Exercise: Skip any pictures. Repeat the data exactly, from its first line through the line that holds "The computer's helping, but", both included.

····················

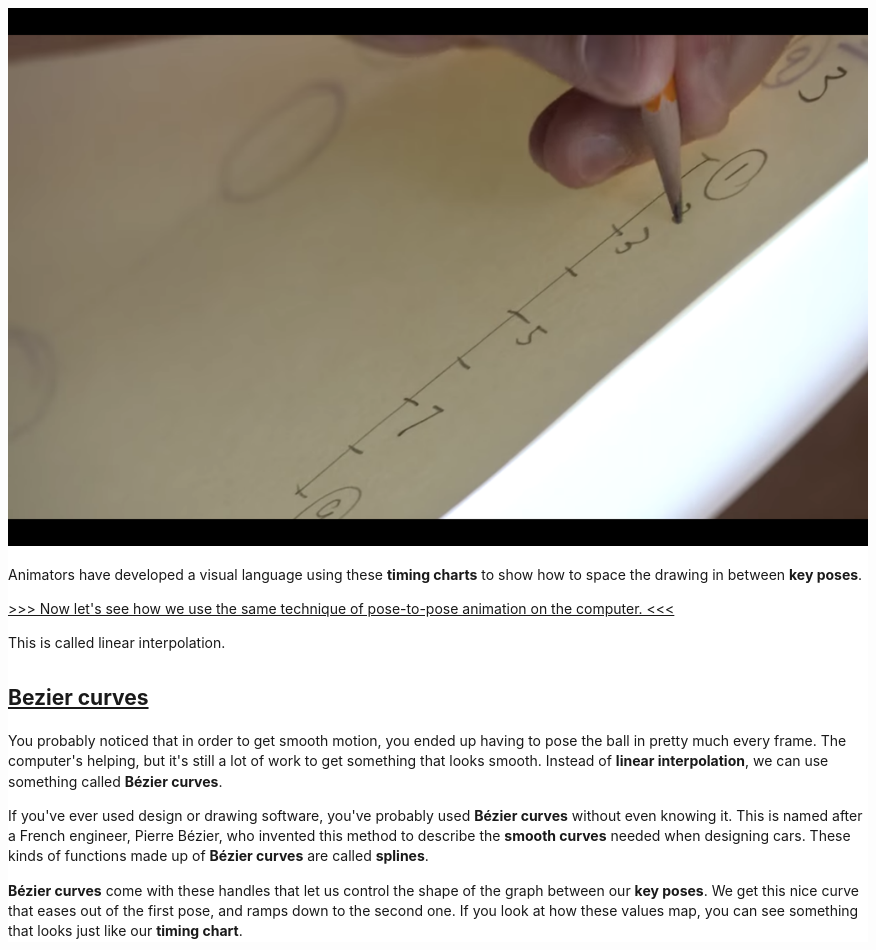 ![](little-chart-to-keep-track-of-all-the-numbers.png)

Animators have developed a visual language using these **timing charts** to show how to space the drawing in between **key poses**.

[>>> Now let's see how we use the same technique of pose-to-pose animation on the computer. <<<](https://www.khanacademy.org/partner-content/pixar/animate/ball/pi/animation-with-linear-interpolation)

This is called linear interpolation.

## [Bezier curves](https://www.khanacademy.org/partner-content/pixar/animate/ball/v/animation3)

You probably noticed that in order to get smooth motion, you ended up having to pose the ball in pretty much every frame.
The computer's helping, but it's still a lot of work to get something that looks smooth.
Instead of **linear interpolation**, we can use something called **Bézier curves**.

If you've ever used design or drawing software, you've probably used **Bézier curves** without even knowing it.
This is named after a French engineer, Pierre Bézier, who invented this method to describe the **smooth curves** needed when designing cars.
These kinds of functions made up of **Bézier curves** are called **splines**.

**Bézier curves** come with these handles that let us control the shape of the graph between our **key poses**.
We get this nice curve that eases out of the first pose, and ramps down to the second one.
If you look at how these values map, you can see something that looks just like our **timing chart**.
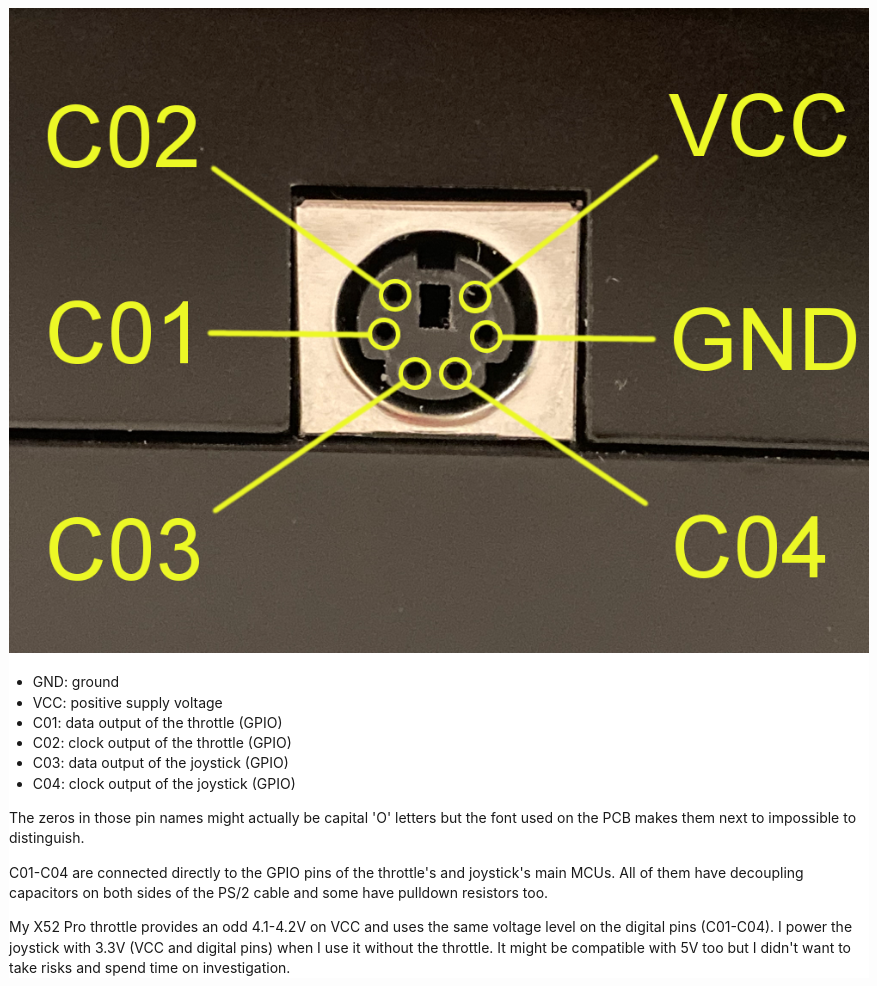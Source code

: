 [![PS/2 female socket pinout](./img/ps2_female_socket_pinout.png)](./img/ps2_female_socket_pinout.png "PS/2 female socket pinout" )

- GND: ground
- VCC: positive supply voltage
- C01: data output of the throttle (GPIO)
- C02: clock output of the throttle (GPIO)
- C03: data output of the joystick (GPIO)
- C04: clock output of the joystick (GPIO)

The zeros in those pin names might actually be capital 'O' letters but the font used on the PCB makes them next to impossible to distinguish.

C01-C04 are connected directly to the GPIO pins of the throttle's and joystick's main MCUs. All of them have decoupling capacitors on both sides of the PS/2 cable and some have pulldown resistors too.

My X52 Pro throttle provides an odd 4.1-4.2V on VCC and uses the same voltage level on the digital pins (C01-C04). I power the joystick with 3.3V (VCC and digital pins) when I use it without the throttle. It might be compatible with 5V too but I didn't want to take risks and spend time on investigation.
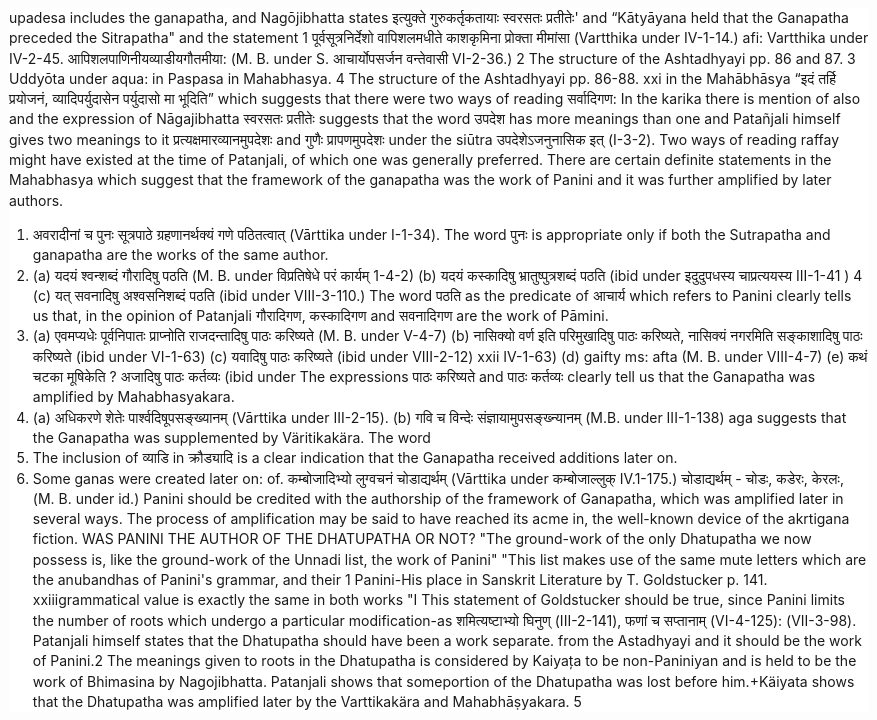 upadesa includes the ganapatha, and Nagōjibhatta states इत्युक्ते गुरुकर्तृकतायाः स्वरसतः प्रतीतेः' and “Kātyāyana held that the Ganapatha preceded the Sitrapatha" and the statement 
1 पूर्वसूत्रनिर्देशो वापिशलमधीते 
काशकृमिना प्रोक्ता मीमांसा 
(Vartthika under IV-1-14.) 
afi: Vartthika under IV-2-45. 
आपिशलपाणिनीयव्याडीयगौतमीया: (M. B. under S. आचार्योपसर्जन वन्तेवासी VI-2-36.) 
2 The structure of the Ashtadhyayi pp. 86 and 87. 
3 Uddyōta under aqua: in Paspasa in Mahabhasya. 
4 The structure of the Ashtadhyayi pp. 86-88. 
xxi 
in the Mahābhāsya “इदं तर्हि प्रयोजनं, व्यादिपर्युदासेन पर्युदासो मा भूदिति” which suggests that there were two ways of reading सर्वादिगण: 
In the karika there is mention of also and the expression of Nāgajibhatta स्वरसतः प्रतीतेः suggests that the word उपदेश has more meanings than one and Patañjali himself gives two meanings to it प्रत्यक्षमारव्यानमुपदेशः and गुणैः प्रापणमुपदेशः under the siūtra उपदेशेऽजनुनासिक इत् (I-3-2). Two ways of reading raffay might have existed at the time of Patanjali, of which one was generally preferred. There are certain definite statements in the Mahabhasya which suggest that the framework of the ganapatha was the work of Panini and it was further amplified by later authors. 
1. अवरादीनां च पुनः सूत्रपाठे ग्रहणानर्थक्यं गणे पठितत्वात् (Vārttika under I-1-34). The word पुनः is appropriate only if both the Sutrapatha and ganapatha are the works of the same author. 
2. (a) यदयं श्वन्शब्दं गौरादिषु पठति (M. B. under विप्रतिषेधे परं कार्यम् 1-4-2) 
(b) यदयं कस्कादिषु भ्रातुष्पुत्रशब्दं पठति (ibid under इदुदुपधस्य चाप्रत्ययस्य III-1-41 ) 
4 
(c) यत् सवनादिषु अश्वसनिशब्दं पठति (ibid under VIII-3-110.) 
The word पठति as the predicate of आचार्य which refers to Panini clearly tells us that, in the opinion of Patanjali गौरादिगण, कस्कादिगण and सवनादिगण are the work of Pāmini. 
3. (a) एवमप्यधेः पूर्वनिपातः प्राप्नोति राजदन्तादिषु पाठः करिष्यते (M. B. under V-4-7) 
(b) नासिक्यो वर्ण इति परिमुखादिषु पाठः करिष्यते, नासिक्यं नगरमिति सङ्काशादिषु पाठः करिष्यते (ibid under VI-1-63) 
(c) यवादिषु पाठः करिष्यते (ibid under VIII-2-12) 
xxii 
IV-1-63) 
(d) gaifty ms: afta (M. B. under VIII-4-7) 
(e) कथं चटका मूषिकेति ? अजादिषु पाठः कर्तव्यः (ibid under 
The expressions पाठः करिष्यते and पाठः कर्तव्यः clearly tell us that the Ganapatha was amplified by Mahabhasyakara. 
4. (a) अधिकरणे शेतेः पार्श्वदिषूपसङ्ख्यानम् (Vārttika under III-2-15). 
(b) गवि च विन्देः संज्ञायामुपसङ्ख्न्यानम् (M.B. under III-1-138) aga suggests that the Ganapatha was supplemented by Väritikakära. 
The word 
5. The inclusion of व्याडि in क्रौड्यादि is a clear indication that the Ganapatha received additions later on. 
6. Some ganas were created later on: 
of. कम्बोजादिभ्यो लुग्वचनं चोडाद्यर्थम् (Vārttika under कम्बोजाल्लुक् IV.1-175.) 
चोडाद्यर्थम् - चोडः, कडेरः, केरलः, (M. B. under id.) 
Panini should be credited with the authorship of the framework of Ganapatha, which was amplified later in several ways. The process of amplification may be said to have reached its acme in, the well-known device of the akrtigana fiction. 
WAS PANINI THE AUTHOR OF THE DHATUPATHA OR NOT? 
"The ground-work of the only Dhatupatha we now possess is, like the ground-work of the Unnadi list, the work of Panini" "This list makes use of the same mute letters which are the anubandhas of Panini's grammar, and their 
1 Panini-His place in Sanskrit Literature by T. Goldstucker p. 141. 
xxiiigrammatical value is exactly the same in both works "I This statement of Goldstucker should be true, since Panini limits the number of roots which undergo a particular modification-as शमित्यष्टाभ्यो घिनुण् (III-2-141), फणां च सप्तानाम् (VI-4-125): (VII-3-98). Patanjali himself states that the Dhatupatha should have been a work separate. from the Astadhyayi and it should be the work of Panini.2 The meanings given to roots in the Dhatupatha is considered by Kaiyața to be non-Paniniyan and is held to be the work of Bhimasina by Nagojibhatta. Patanjali shows that someportion of the Dhatupatha was lost before him.+Käiyata shows that the Dhatupatha was amplified later by the Varttikakära and Mahabhāṣyakara. 5 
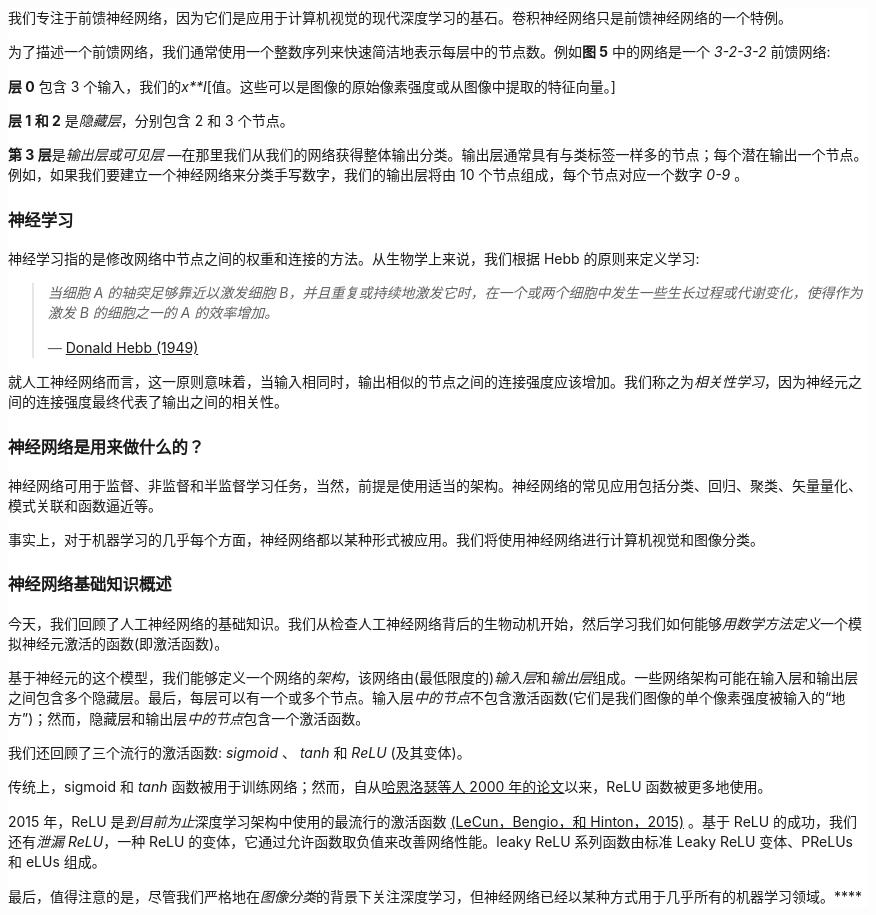 我们专注于前馈神经网络，因为它们是应用于计算机视觉的现代深度学习的基石。卷积神经网络只是前馈神经网络的一个特例。

为了描述一个前馈网络，我们通常使用一个整数序列来快速简洁地表示每层中的节点数。例如**图 5** 中的网络是一个 *3-2-3-2* 前馈网络:

**层 0** 包含 3 个输入，我们的*x**I*[值。这些可以是图像的原始像素强度或从图像中提取的特征向量。]

**层 1 和 2** 是*隐藏层*，分别包含 2 和 3 个节点。

**第 3 层**是*输出层或可见层* —在那里我们从我们的网络获得整体输出分类。输出层通常具有与类标签一样多的节点；每个潜在输出一个节点。例如，如果我们要建立一个神经网络来分类手写数字，我们的输出层将由 10 个节点组成，每个节点对应一个数字 *0-9* 。

### **神经学习**

神经学习指的是修改网络中节点之间的权重和连接的方法。从生物学上来说，我们根据 Hebb 的原则来定义学习:

> *当细胞 A 的轴突足够靠近以激发细胞 B，并且重复或持续地激发它时，在一个或两个细胞中发生一些生长过程或代谢变化，使得作为激发 B 的细胞之一的 A 的效率增加。*
> 
> *—* [Donald Hebb (1949)](https://www.amazon.com/Organization-Behavior-Neuropsychological-Theory/dp/0805843000)

就人工神经网络而言，这一原则意味着，当输入相同时，输出相似的节点之间的连接强度应该增加。我们称之为*相关性学习*，因为神经元之间的连接强度最终代表了输出之间的相关性。

### **神经网络是用来做什么的？**

神经网络可用于监督、非监督和半监督学习任务，当然，前提是使用适当的架构。神经网络的常见应用包括分类、回归、聚类、矢量量化、模式关联和函数逼近等。

事实上，对于机器学习的几乎每个方面，神经网络都以某种形式被应用。我们将使用神经网络进行计算机视觉和图像分类。

### **神经网络基础知识概述**

今天，我们回顾了人工神经网络的基础知识。我们从检查人工神经网络背后的生物动机开始，然后学习我们如何能够*用数学方法定义*一个模拟神经元激活的函数(即激活函数)。

基于神经元的这个模型，我们能够定义一个网络的*架构*，该网络由(最低限度的)*输入层*和*输出层*组成。一些网络架构可能在输入层和输出层之间包含多个隐藏层。最后，每层可以有一个或多个节点。输入层*中的节点*不包含激活函数(它们是我们图像的单个像素强度被输入的“地方”)；然而，隐藏层和输出层*中的节点*包含一个激活函数。

我们还回顾了三个流行的激活函数: *sigmoid* 、 *tanh* 和 *ReLU* (及其变体)。

传统上，sigmoid 和 *tanh* 函数被用于训练网络；然而，自从[哈恩洛瑟等人 2000 年的论文](https://doi.org/10.1038/35016072)以来，ReLU 函数被更多地使用。

2015 年，ReLU 是*到目前为止*深度学习架构中使用的最流行的激活函数 [(LeCun，Bengio，和 Hinton，2015)](https://doi.org/10.1038/nature14539) 。基于 ReLU 的成功，我们还有*泄漏 ReLU*，一种 ReLU 的变体，它通过允许函数取负值来改善网络性能。leaky ReLU 系列函数由标准 Leaky ReLU 变体、PReLUs 和 eLUs 组成。

最后，值得注意的是，尽管我们严格地在*图像分类*的背景下关注深度学习，但神经网络已经以某种方式用于几乎所有的机器学习领域。****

····················

Response:
 ![](little-chart-to-keep-track-of-all-the-numbers.png)

Animators have developed a visual language using these **timing charts** to show how to space the drawing in between **key poses**.

[>>> Now let's see how we use the same technique of pose-to-pose animation on the computer. <<<](https://www.khanacademy.org/partner-content/pixar/animate/ball/pi/animation-with-linear-interpolation)

This is called linear interpolation.

## [Bezier curves](https://www.khanacademy.org/partner-content/pixar/animate/ball/v/animation3)

You probably noticed that in order to get smooth motion, you ended up having to pose the ball in pretty much every frame.
The computer's helping, but it's still a lot of work to get something that looks smooth.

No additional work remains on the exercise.